Since the coronavirus pandemic started, nursing homes have been a huge target for the virus. For one, the majority of community members within nursing homes are elderly people with pre-existing health conditions, which is the population that struggles the hardest by COVID-19. Additionally, nursing homes are typically rather close quarters, which makes for an easier time spreading the virus throughout residents and staff. Additionally, nursing homes and retirement communities have long struggled with infection control. Even before a global pandemic, nursing home staff have consistently failed to meet cleanliness and medical standards to keep disease and sickness from spreading across individuals within the nursing home.
Legislation Within Nursing Homes During COVID-19
The Trump Administration has passed some legislation regarding coronavirus in the context of nursing homes and retirement communities. The new regulations require that homes inform residents, families, and other representatives of COVID-19 cases within their facilities. They must also report these cases to the Center for Disease Control and Prevention (CDC) to help with record keeping. This reporting system is critical to keeping residents, their families, and staff safe.

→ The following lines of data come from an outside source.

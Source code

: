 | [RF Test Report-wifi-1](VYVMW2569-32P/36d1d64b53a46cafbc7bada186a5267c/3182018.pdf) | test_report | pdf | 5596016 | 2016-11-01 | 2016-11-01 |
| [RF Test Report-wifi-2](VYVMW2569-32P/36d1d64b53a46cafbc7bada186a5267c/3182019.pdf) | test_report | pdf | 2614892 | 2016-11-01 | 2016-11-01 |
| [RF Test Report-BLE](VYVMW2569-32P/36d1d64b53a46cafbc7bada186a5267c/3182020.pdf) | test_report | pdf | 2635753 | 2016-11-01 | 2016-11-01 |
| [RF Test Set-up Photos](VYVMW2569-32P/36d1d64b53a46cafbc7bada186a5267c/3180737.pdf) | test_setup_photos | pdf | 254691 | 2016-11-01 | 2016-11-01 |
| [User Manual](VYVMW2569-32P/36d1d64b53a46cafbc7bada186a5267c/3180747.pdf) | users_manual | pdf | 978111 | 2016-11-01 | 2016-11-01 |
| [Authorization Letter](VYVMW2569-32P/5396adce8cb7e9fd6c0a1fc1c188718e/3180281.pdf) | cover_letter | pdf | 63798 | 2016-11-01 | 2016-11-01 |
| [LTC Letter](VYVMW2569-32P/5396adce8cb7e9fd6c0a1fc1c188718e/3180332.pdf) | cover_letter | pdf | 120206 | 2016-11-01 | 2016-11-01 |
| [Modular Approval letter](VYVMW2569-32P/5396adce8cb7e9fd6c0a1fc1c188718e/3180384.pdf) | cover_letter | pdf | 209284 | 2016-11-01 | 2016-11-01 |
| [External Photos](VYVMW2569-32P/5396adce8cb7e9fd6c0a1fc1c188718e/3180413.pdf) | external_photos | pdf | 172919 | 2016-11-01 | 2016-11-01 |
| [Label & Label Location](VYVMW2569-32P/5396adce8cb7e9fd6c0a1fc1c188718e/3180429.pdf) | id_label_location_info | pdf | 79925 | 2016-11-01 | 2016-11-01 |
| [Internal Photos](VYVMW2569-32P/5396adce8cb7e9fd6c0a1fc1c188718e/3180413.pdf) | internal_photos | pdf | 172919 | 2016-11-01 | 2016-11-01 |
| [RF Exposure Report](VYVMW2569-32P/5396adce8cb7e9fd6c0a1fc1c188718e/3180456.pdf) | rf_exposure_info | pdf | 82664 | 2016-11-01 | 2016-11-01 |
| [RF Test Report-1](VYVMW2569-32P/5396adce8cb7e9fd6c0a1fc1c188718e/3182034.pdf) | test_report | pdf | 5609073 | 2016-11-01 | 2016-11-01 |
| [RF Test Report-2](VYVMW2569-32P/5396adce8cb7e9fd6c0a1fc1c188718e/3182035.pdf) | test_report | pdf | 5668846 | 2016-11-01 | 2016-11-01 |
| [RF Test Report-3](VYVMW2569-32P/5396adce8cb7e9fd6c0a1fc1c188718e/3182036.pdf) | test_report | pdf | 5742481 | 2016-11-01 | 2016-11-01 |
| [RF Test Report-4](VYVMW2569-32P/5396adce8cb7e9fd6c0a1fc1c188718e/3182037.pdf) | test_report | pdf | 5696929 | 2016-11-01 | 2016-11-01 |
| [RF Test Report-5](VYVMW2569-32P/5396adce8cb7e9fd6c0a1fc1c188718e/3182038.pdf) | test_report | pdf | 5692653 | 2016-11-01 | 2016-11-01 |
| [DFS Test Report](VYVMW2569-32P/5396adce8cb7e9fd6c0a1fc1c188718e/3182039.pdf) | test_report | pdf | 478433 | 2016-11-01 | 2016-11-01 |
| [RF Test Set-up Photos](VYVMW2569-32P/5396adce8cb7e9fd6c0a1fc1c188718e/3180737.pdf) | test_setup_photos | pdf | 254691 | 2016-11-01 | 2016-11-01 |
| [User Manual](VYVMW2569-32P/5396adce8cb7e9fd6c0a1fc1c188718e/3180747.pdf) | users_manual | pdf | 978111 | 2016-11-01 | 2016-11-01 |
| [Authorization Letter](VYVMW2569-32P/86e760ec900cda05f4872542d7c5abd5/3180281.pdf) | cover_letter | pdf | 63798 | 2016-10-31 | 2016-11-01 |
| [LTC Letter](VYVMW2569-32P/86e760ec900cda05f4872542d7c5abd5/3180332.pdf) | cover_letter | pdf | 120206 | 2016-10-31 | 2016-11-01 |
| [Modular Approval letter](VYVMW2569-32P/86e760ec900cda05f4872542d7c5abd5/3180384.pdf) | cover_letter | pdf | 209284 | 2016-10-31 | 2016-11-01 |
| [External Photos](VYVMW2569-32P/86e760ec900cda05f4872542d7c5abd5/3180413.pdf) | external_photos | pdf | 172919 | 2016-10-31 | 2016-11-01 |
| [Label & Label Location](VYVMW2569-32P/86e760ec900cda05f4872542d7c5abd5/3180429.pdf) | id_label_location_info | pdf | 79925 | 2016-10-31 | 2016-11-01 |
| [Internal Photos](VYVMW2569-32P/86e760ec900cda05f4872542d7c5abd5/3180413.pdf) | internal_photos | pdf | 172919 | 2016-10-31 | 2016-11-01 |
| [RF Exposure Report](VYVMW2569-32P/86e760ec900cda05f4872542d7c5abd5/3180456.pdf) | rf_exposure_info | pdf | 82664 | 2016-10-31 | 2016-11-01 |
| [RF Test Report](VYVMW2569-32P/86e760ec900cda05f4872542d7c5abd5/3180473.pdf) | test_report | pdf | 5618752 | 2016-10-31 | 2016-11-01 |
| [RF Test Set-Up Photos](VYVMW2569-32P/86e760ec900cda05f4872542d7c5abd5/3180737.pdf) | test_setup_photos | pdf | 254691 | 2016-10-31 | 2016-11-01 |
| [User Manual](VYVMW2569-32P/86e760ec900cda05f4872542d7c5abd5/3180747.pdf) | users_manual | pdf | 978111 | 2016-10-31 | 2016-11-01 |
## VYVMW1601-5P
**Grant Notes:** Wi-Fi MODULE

What to Do if a Loved One Tests Positive for COVID-19 and is in a Nursing Home
If you learn that an elderly loved one either test positive for COVID-19 or is in a facility with a reported case, it is likely that you’re feeling distressed. You should check to make sure that the facility is taking appropriate precautions following the positive test, whomever it may have come from. Many nursing homes are utilizing the clustering or “cohorting” technique, where they move residents to different floors or wings, away from the positive case, or cases, while they attempt to fight the virus.
Depending on the reaction of the nursing home to the positive, confirmed case of coronavirus, you may or may not be able to take legal action. If you can prove that the nursing home facility was negligent or did not take appropriate reporting measures, make sure you talk to an experienced attorney in your area, specifically one that specializes in a nursing home or elderly abuse cases.